> Work item
Please retype the records below exactly, from the first line down to and including the line with "## REST Service".

> Stored data

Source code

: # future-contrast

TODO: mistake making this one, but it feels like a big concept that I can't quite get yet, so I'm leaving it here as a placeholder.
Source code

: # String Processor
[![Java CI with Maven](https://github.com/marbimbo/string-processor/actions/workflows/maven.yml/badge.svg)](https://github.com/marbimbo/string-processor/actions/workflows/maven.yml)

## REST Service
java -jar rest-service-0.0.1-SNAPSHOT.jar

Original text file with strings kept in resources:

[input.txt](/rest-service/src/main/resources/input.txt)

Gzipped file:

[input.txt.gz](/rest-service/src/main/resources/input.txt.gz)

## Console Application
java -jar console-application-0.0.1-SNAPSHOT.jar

> Reply
Source code

: # future-contrast

TODO: mistake making this one, but it feels like a big concept that I can't quite get yet, so I'm leaving it here as a placeholder.
Source code

: # String Processor
[![Java CI with Maven](https://github.com/marbimbo/string-processor/actions/workflows/maven.yml/badge.svg)](https://github.com/marbimbo/string-processor/actions/workflows/maven.yml)

## REST Service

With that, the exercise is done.